When developing and tuning machine learning models, the data scientists are interested in observing and comparing selected performance metrics for various model parameters. They also need a reliable way to reproduce a training process, such that a given dataset and given parameters produces the same models.
There are many model metric evaluation solutions available, both open source (like MLFlow) and proprietary (like Azure Machine Learning Service), and of which some serve different purposes. To capture model metrics, there are a.o. the following options available:
Azure Machine Learning Service SDK Azure Machine Learning service provides an SDK for Python, R and C# to capture your evaluation metrics to an Azure Machine Learning service (AML) Experiment. Experiments are viewed in the AML dashboard. Reproducibility is achieved by storing code or notebook snapshot together with viewed metric. You can create versioned Datasets within Azure Machine Learning service.

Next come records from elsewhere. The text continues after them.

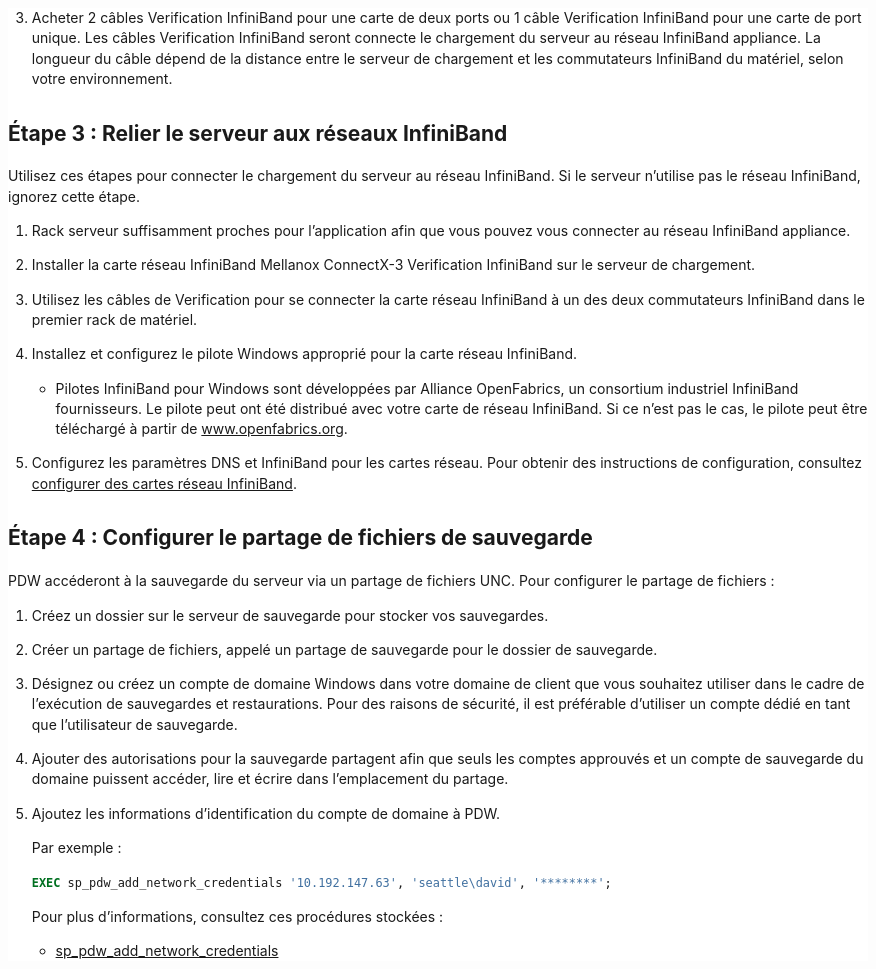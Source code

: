 3.  Acheter 2 câbles Verification InfiniBand pour une carte de deux ports ou 1 câble Verification InfiniBand pour une carte de port unique. Les câbles Verification InfiniBand seront connecte le chargement du serveur au réseau InfiniBand appliance. La longueur du câble dépend de la distance entre le serveur de chargement et les commutateurs InfiniBand du matériel, selon votre environnement.  
  
## <a name="Step3"></a>Étape 3 : Relier le serveur aux réseaux InfiniBand  
Utilisez ces étapes pour connecter le chargement du serveur au réseau InfiniBand. Si le serveur n’utilise pas le réseau InfiniBand, ignorez cette étape.  
  
1.  Rack serveur suffisamment proches pour l’application afin que vous pouvez vous connecter au réseau InfiniBand appliance.  
  
2.  Installer la carte réseau InfiniBand Mellanox ConnectX-3 Verification InfiniBand sur le serveur de chargement.  
  
3.  Utilisez les câbles de Verification pour se connecter la carte réseau InfiniBand à un des deux commutateurs InfiniBand dans le premier rack de matériel.  
  
4.  Installez et configurez le pilote Windows approprié pour la carte réseau InfiniBand.  
  
    -   Pilotes InfiniBand pour Windows sont développées par Alliance OpenFabrics, un consortium industriel InfiniBand fournisseurs.  Le pilote peut ont été distribué avec votre carte de réseau InfiniBand. Si ce n’est pas le cas, le pilote peut être téléchargé à partir de www.openfabrics.org.  
  
5.  Configurez les paramètres DNS et InfiniBand pour les cartes réseau. Pour obtenir des instructions de configuration, consultez [configurer des cartes réseau InfiniBand](configure-infiniband-network-adapters.md).  
  
## <a name="Step4"></a>Étape 4 : Configurer le partage de fichiers de sauvegarde  
PDW accéderont à la sauvegarde du serveur via un partage de fichiers UNC. Pour configurer le partage de fichiers :  
  
1.  Créez un dossier sur le serveur de sauvegarde pour stocker vos sauvegardes.  
  
2.  Créer un partage de fichiers, appelé un partage de sauvegarde pour le dossier de sauvegarde.  
  
3.  Désignez ou créez un compte de domaine Windows dans votre domaine de client que vous souhaitez utiliser dans le cadre de l’exécution de sauvegardes et restaurations. Pour des raisons de sécurité, il est préférable d’utiliser un compte dédié en tant que l’utilisateur de sauvegarde.  
  
4.  Ajouter des autorisations pour la sauvegarde partagent afin que seuls les comptes approuvés et un compte de sauvegarde du domaine puissent accéder, lire et écrire dans l’emplacement du partage.  
  
5.  Ajoutez les informations d’identification du compte de domaine à PDW.  
  
    Par exemple :  
  
    ```sql  
    EXEC sp_pdw_add_network_credentials '10.192.147.63', 'seattle\david', '********';  
    ```  
  
    Pour plus d’informations, consultez ces procédures stockées :  
  
    -   [sp_pdw_add_network_credentials](../relational-databases/system-stored-procedures/sp-pdw-add-network-credentials-sql-data-warehouse.md)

MLFlow (for Databricks) MLFlow is open source framework, and can be hosted on Azure Databricks as its remote tracking server (it currently is the only solution that offers first-party integration with Databricks). You can use the MLFlow SDK tracking component to capture your evaluation metrics or any parameter you would like and track it at experimentation board in Azure Databricks. Source code and dataset version are also saved with log snapshot to provide reproducibility.
TensorBoard TensorBoard is a popular tool amongst data scientist to visualize specific metrics of Deep Learning runs, especially of TensorFlow runs. TensorBoard is not an MLOps tool like AML/MLFlow, and therefore does not offer extensive logging capabilities. It is meant to be transient; and can therefore be used as an addition to an end-to-end MLOps tool like AML, but not as a complete MLOps tool.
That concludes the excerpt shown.